When a line in the records includes the string "Idiopathic", it goes into the tally; report that tally alone.
[[ SOURCE DATA open ]]
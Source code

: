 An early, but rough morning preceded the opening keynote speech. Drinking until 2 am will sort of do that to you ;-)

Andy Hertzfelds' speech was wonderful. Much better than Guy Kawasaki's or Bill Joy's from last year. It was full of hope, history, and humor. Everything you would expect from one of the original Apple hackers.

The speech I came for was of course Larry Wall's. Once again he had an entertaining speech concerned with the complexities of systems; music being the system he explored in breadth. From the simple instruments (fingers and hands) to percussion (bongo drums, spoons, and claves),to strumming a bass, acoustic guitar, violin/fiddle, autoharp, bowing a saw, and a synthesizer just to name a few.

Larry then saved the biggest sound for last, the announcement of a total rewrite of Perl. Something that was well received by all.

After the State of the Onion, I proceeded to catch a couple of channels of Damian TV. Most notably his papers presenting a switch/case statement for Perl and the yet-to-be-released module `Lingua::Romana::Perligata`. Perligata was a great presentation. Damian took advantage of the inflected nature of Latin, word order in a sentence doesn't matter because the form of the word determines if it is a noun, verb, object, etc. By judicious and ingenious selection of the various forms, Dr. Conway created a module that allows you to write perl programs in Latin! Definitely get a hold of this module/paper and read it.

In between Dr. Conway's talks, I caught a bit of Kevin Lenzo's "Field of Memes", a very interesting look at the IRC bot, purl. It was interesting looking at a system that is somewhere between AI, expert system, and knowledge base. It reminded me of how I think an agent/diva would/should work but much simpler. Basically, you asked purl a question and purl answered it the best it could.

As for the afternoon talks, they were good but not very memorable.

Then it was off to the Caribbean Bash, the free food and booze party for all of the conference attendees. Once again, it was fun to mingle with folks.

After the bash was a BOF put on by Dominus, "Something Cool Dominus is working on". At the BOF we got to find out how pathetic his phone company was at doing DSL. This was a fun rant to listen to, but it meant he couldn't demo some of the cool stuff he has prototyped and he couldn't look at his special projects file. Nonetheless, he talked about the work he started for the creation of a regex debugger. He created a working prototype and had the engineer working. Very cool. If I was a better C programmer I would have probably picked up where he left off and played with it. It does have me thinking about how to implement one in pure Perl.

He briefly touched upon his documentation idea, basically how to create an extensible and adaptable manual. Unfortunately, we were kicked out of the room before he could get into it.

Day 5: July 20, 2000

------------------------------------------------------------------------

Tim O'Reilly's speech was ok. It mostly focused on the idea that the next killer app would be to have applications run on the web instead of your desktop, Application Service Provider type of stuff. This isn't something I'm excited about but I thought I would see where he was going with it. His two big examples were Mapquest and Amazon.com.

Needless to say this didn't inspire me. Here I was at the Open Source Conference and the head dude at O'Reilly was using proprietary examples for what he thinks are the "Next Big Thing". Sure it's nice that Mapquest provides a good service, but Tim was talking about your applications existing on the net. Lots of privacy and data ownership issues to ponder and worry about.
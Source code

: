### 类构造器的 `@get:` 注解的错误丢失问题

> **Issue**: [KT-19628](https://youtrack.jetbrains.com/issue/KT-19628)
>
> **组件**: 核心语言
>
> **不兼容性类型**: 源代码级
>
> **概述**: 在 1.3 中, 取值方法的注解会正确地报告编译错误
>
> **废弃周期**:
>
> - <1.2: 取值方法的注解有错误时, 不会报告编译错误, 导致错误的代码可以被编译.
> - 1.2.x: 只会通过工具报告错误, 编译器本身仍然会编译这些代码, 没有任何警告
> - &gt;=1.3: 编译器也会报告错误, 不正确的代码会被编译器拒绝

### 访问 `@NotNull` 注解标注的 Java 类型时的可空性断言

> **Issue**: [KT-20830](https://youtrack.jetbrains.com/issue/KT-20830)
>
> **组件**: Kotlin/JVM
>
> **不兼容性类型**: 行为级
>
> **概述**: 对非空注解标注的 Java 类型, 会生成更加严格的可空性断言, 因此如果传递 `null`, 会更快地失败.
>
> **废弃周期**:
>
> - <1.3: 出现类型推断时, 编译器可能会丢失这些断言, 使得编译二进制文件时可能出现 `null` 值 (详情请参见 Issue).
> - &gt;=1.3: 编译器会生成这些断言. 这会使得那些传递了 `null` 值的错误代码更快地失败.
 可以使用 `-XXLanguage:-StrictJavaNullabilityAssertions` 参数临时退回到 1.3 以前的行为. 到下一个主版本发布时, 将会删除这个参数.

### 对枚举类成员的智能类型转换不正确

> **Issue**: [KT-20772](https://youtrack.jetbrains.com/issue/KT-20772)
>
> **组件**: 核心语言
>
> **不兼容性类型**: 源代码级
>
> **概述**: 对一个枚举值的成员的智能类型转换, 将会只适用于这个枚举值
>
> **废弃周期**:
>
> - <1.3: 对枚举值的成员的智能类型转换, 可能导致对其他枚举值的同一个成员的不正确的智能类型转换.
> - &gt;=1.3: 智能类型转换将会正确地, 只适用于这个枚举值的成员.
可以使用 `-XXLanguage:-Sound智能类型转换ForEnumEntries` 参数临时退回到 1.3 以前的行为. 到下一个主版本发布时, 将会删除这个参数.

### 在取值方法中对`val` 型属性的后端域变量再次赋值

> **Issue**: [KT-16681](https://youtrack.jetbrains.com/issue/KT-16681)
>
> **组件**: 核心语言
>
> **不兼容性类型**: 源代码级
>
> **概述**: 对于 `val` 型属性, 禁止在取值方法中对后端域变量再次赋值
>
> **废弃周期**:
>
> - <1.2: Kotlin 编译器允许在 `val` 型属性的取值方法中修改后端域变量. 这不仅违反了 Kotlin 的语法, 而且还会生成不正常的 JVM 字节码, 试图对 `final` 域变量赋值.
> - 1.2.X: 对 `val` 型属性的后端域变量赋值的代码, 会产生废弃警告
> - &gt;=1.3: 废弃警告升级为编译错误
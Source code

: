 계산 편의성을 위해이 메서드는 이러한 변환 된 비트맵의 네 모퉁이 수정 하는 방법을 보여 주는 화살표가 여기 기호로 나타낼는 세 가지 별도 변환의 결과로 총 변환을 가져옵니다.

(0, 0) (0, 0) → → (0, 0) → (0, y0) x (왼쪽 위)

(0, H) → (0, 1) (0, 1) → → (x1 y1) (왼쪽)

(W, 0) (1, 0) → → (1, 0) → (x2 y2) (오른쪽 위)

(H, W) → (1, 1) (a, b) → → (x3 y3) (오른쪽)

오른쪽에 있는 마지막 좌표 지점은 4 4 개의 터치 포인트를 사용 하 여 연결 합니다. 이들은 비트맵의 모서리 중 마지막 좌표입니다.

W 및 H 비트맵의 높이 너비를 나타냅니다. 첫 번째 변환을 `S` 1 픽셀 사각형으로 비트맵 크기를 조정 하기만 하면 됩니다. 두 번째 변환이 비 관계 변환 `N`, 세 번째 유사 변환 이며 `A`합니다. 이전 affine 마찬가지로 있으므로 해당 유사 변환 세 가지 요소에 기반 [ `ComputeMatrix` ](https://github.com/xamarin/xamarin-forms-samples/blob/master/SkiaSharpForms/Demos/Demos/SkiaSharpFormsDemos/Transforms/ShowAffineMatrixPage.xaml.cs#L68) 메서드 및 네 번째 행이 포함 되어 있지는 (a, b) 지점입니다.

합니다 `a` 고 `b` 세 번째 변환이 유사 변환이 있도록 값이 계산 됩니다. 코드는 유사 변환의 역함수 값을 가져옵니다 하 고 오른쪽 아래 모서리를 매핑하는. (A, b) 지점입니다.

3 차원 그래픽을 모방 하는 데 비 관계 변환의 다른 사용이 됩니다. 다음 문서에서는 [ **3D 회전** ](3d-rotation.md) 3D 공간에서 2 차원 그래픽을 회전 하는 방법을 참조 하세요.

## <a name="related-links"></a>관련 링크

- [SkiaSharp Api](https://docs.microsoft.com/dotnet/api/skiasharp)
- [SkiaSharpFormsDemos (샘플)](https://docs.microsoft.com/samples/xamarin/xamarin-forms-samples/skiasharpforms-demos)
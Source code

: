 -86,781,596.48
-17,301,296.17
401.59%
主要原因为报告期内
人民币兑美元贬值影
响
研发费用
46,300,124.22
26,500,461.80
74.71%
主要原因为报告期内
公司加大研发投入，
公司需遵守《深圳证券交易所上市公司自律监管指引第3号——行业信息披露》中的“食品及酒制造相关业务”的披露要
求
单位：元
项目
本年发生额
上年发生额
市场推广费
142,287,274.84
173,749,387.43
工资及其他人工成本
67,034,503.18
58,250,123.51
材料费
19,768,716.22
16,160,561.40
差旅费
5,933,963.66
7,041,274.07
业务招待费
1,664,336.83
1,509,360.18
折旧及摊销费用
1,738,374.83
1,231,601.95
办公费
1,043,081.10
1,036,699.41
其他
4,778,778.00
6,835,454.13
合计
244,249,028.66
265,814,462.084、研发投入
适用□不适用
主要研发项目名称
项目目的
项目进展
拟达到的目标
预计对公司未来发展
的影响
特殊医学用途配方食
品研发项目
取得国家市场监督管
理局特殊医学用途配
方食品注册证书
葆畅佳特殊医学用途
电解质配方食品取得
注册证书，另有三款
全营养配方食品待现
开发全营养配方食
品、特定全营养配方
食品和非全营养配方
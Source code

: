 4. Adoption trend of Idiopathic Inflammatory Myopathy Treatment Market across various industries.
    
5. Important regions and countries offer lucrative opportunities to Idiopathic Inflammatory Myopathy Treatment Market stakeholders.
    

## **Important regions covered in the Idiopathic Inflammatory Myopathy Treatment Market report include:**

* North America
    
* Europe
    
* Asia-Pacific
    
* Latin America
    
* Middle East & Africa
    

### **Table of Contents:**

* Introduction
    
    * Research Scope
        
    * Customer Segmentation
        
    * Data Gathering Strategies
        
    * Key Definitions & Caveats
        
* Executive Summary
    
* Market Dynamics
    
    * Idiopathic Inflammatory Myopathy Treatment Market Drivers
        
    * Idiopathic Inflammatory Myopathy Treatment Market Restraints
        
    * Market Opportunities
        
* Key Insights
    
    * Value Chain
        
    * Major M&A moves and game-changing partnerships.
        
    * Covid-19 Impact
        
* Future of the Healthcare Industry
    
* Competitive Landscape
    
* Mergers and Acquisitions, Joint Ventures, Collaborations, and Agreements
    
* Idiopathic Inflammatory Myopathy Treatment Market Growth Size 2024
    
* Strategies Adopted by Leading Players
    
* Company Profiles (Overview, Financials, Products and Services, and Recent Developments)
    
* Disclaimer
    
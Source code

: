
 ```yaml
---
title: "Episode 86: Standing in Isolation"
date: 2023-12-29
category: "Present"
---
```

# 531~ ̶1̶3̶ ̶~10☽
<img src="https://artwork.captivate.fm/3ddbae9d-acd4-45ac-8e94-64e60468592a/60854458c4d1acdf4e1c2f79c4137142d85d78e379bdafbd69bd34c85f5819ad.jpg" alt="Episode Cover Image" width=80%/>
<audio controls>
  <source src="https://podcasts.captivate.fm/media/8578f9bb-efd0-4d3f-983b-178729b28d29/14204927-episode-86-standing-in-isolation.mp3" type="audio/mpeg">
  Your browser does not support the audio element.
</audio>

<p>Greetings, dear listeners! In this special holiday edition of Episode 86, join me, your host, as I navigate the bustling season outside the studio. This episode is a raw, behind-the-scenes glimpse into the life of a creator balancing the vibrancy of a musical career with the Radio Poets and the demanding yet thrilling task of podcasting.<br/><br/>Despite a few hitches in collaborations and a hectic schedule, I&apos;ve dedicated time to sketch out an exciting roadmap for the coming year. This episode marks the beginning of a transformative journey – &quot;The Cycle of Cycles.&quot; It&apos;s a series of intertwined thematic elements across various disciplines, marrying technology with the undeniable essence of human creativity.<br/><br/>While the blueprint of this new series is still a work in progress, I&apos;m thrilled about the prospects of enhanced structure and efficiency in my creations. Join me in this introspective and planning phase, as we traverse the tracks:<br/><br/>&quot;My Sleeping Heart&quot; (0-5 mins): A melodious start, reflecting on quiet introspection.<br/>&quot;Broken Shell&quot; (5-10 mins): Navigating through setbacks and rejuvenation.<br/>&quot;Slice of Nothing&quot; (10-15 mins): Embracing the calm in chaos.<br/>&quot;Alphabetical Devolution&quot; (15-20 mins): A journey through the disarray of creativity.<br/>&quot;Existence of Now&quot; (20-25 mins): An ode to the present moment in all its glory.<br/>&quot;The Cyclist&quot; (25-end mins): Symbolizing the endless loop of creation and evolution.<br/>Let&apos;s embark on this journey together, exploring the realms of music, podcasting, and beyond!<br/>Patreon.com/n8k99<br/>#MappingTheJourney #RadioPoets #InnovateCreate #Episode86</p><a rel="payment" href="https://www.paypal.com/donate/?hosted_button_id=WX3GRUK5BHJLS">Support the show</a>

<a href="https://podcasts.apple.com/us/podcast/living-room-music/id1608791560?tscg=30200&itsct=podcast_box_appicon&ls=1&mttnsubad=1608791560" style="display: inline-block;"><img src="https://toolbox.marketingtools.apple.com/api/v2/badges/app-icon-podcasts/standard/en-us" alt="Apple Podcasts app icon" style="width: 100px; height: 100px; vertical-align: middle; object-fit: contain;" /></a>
[[ SOURCE DATA closed ]]
- RESPONSE TO THE TASK:
6